Alvin Lucier, Almost New York

What I wrote in yesterday's blog about diatonic asymmetry/ritual melodics holds true for today's album of music by Alvin Lucier, Almost New York (Pogus 21057-2). On a 2-CD set there are four instrumental chamber works. Disk 1 has "Twonings" for cello and piano, the title piece for multiple flutes, and "Broken Line" for flute, vibraphone and piano. The second disk is occupied by a seven-part composition for tuba solo, "Coda Variations."

Alvin Lucier's mature instrumental compositions tend to be deceptively simple. On repeated hearings music that seems at first based on somewhat slender means opens up and you begin to focus on the sheer acoustic properties of the tones.

"Twonings" (2006) consists of unison notes played in equal temperament on piano, with the same notes played as harmonics in just intonation on cello. The music is in the form of whole notes, i.e. fairly long tones, in particular diatonic sequences (asymmetric) and occasional added chromatic tones. The difference in tunings of the two instruments causes pulsings, beatings and other fascinating acoustic resonances. It is a sort of ritual music--simple on the surface, inwardly complex as psychological listening experience.

"Almost New York" (2001) features five flutes played by one player. Two sine wave oscillators slowly sweep the sonic spectrum while the flautist plays long single notes to complement various places in the oscillator's path--on contrabass, bass, alto, flute and piccolo in turn. In is a simple landscape yet holds forth for the sympathetic listener the more he or she listens.

"Broken Line"(2006) pits flute glissandi against long-toned fixed pitches on piano and vibraphone. The flute audibly beats against the fixed pitches as it nears or strays from concert tones.

"Coda Variation" (2005) is for six-valve tuba in just intonation. Eight tones, derived from Morton Feldman's "Durations 3," are subject to numerous permutations, tunings microtonally above or below concert pitch by a specific degree.
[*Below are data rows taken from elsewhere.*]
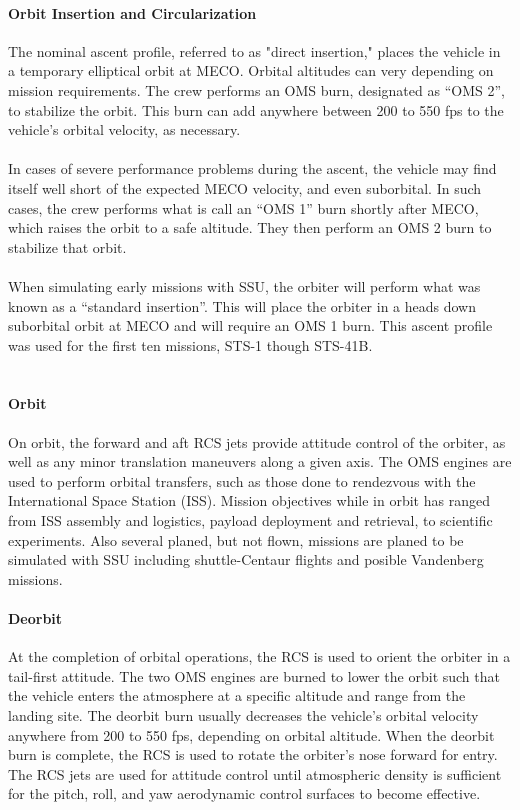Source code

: \documentclass[13pt]{article}
\begin{document}
\begin{multicols}{2}
\paragraph{Orbit Insertion and Circularization}
The nominal ascent profile, referred to as "direct insertion," places the vehicle in a temporary elliptical orbit at MECO. Orbital altitudes can very depending on mission requirements. The crew performs an OMS burn, designated as ``OMS 2'', to stabilize the orbit. This burn can add anywhere between 200 to 550 fps to the vehicle's orbital velocity, as necessary.\\
\\
In cases of severe performance problems during the ascent, the vehicle may find itself well short of the expected MECO velocity, and even suborbital. In such cases, the crew performs what is call an ``OMS 1'' burn shortly after MECO, which raises the orbit to a safe altitude. They then perform an OMS 2 burn to stabilize that orbit.\\
\\
When simulating early missions with SSU, the orbiter will perform what was known as a ``standard insertion''. This will place the orbiter in a heads down suborbital orbit at MECO and will require an OMS 1 burn.  This ascent profile was used for the first ten missions, STS-1 though STS-41B.\\
\\
\paragraph{Orbit}
On orbit, the forward and aft RCS jets provide attitude control of the orbiter, as well as any minor translation maneuvers along a given axis. The OMS engines are used to perform orbital transfers, such as those done to rendezvous with the International Space Station (ISS). Mission objectives while in orbit has ranged from ISS assembly and logistics, payload deployment and retrieval, to scientific experiments.  Also several planed, but not flown, missions are planed to be simulated with SSU including shuttle-Centaur flights and posible Vandenberg missions.
\\
\paragraph{Deorbit}
At the completion of orbital operations, the RCS is used to orient the orbiter in a tail-first attitude. The two OMS engines are burned to lower the orbit such that the vehicle enters the atmosphere at a specific altitude and range from the landing site. The deorbit burn usually decreases the vehicle's orbital velocity anywhere from 200 to 550 fps, depending on orbital altitude.  When the deorbit burn is complete, the RCS is used to rotate the orbiter's nose forward for entry. The RCS jets are used for attitude control until atmospheric density is sufficient for the pitch, roll, and yaw aerodynamic control surfaces to become effective.
\\

\end{multicols}
\end{document}
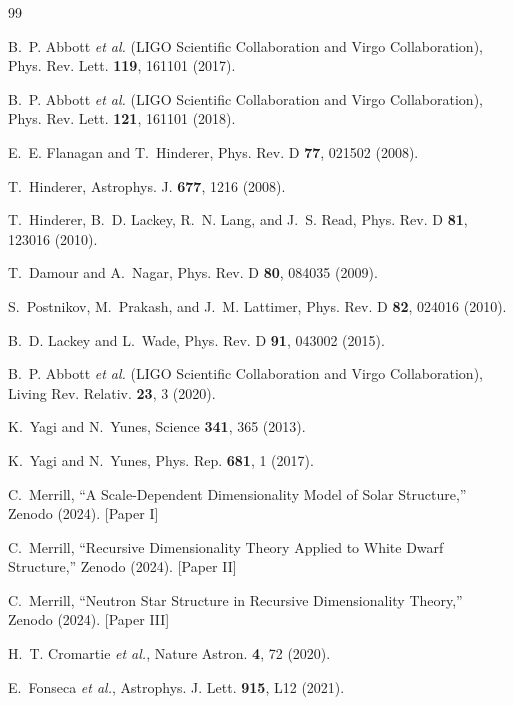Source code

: \documentclass[twocolumn,showpacs,preprintnumbers,amsmath,amssymb,prd]{revtex4-2}
\begin{document}

\begin{thebibliography}{99}

B.~P. Abbott \textit{et al.} (LIGO Scientific Collaboration and Virgo Collaboration),
Phys. Rev. Lett. \textbf{119}, 161101 (2017).

B.~P. Abbott \textit{et al.} (LIGO Scientific Collaboration and Virgo Collaboration),
Phys. Rev. Lett. \textbf{121}, 161101 (2018).

E.~E. Flanagan and T.~Hinderer,
Phys. Rev. D \textbf{77}, 021502 (2008).

T.~Hinderer,
Astrophys. J. \textbf{677}, 1216 (2008).

T.~Hinderer, B.~D. Lackey, R.~N. Lang, and J.~S. Read,
Phys. Rev. D \textbf{81}, 123016 (2010).

T.~Damour and A.~Nagar,
Phys. Rev. D \textbf{80}, 084035 (2009).

S.~Postnikov, M.~Prakash, and J.~M. Lattimer,
Phys. Rev. D \textbf{82}, 024016 (2010).

B.~D. Lackey and L.~Wade,
Phys. Rev. D \textbf{91}, 043002 (2015).

B.~P. Abbott \textit{et al.} (LIGO Scientific Collaboration and Virgo Collaboration),
Living Rev. Relativ. \textbf{23}, 3 (2020).

K.~Yagi and N.~Yunes,
Science \textbf{341}, 365 (2013).

K.~Yagi and N.~Yunes,
Phys. Rep. \textbf{681}, 1 (2017).

C.~Merrill,
``A Scale-Dependent Dimensionality Model of Solar Structure,''
Zenodo (2024). [Paper I]

C.~Merrill,
``Recursive Dimensionality Theory Applied to White Dwarf Structure,''
Zenodo (2024). [Paper II]

C.~Merrill,
``Neutron Star Structure in Recursive Dimensionality Theory,''
Zenodo (2024). [Paper III]

H.~T. Cromartie \textit{et al.},
Nature Astron. \textbf{4}, 72 (2020).

E.~Fonseca \textit{et al.},
Astrophys. J. Lett. \textbf{915}, L12 (2021).


\end{thebibliography}
\end{document}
The long notes expand your sense of pitch by slowly unfolding, revealing the world of pitches between pitches.

All the pieces need to be heard with concentration, to allow the subtleties and ritualized simple-complex expansiveness to show itself.

The instrumentalists are an object in focused execution. In the end you enter a compositional world that is Lucier's own, unrelenting in its ritual sensuousness yet austere matter-of-factness. Some may find the insistent suchness of this music off-putting. Others will ultimately bask in its forthright presence.

An important example of Lucier's later work. If you are game, receptive to the premises, the set offers rewards like few other musics do. It's probably not for those that seek exciting, quickly satisfying mercurial sounds! Like watching a pot boil, patience is necessary for these works. Intent concentration opens up universes for the serious listener.